╭──

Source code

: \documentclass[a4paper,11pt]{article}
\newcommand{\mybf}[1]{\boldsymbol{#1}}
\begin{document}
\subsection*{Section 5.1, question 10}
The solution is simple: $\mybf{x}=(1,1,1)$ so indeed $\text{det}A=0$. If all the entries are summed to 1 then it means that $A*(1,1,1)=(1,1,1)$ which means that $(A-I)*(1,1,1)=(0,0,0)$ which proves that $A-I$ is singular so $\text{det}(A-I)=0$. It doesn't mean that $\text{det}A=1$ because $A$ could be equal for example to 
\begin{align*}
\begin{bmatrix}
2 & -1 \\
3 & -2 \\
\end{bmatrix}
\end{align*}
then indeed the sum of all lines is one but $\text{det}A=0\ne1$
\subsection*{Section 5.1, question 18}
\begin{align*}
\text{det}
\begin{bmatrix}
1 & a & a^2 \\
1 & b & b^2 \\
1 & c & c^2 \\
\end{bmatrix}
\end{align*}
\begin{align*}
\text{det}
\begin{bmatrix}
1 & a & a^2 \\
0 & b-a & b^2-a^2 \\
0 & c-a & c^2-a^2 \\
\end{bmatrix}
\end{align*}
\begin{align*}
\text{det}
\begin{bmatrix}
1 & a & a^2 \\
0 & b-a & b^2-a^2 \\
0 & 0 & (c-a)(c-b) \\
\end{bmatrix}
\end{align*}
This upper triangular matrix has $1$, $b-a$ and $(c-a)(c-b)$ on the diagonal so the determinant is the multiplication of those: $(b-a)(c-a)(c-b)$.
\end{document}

╰──
╭──

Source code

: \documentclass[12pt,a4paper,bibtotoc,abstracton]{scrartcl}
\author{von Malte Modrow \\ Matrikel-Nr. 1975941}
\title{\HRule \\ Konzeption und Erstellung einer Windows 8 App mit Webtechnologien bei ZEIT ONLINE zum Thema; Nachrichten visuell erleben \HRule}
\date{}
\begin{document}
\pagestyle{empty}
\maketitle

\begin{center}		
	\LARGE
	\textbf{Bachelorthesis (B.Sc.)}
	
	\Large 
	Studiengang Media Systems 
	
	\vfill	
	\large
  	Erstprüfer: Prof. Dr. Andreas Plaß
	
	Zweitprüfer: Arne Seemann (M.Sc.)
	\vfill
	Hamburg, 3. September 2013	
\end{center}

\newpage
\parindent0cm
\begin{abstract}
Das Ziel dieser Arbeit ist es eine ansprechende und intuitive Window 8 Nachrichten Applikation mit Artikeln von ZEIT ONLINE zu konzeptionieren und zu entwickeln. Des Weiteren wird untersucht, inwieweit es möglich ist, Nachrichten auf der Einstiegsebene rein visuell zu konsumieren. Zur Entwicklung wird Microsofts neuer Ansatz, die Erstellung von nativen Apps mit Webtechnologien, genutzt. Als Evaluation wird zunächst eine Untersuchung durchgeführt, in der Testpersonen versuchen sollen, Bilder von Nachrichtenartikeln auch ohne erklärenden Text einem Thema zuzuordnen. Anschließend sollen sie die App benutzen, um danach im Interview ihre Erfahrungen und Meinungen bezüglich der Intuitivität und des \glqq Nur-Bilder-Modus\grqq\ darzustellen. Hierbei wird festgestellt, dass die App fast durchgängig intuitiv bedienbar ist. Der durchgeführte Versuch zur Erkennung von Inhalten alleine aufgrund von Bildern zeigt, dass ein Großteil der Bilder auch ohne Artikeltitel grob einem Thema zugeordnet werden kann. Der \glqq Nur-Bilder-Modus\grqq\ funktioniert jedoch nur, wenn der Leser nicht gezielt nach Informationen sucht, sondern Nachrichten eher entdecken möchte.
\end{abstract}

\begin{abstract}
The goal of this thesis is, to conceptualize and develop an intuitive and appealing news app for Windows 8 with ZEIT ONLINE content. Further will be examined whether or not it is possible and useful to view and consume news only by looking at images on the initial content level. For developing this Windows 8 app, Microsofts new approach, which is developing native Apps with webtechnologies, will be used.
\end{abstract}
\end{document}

╰──

EXERCISE DETAILS: Count how many lines of the entries contain the word "Section"; only the number should appear in the reply.

ANSWER SPACE: 2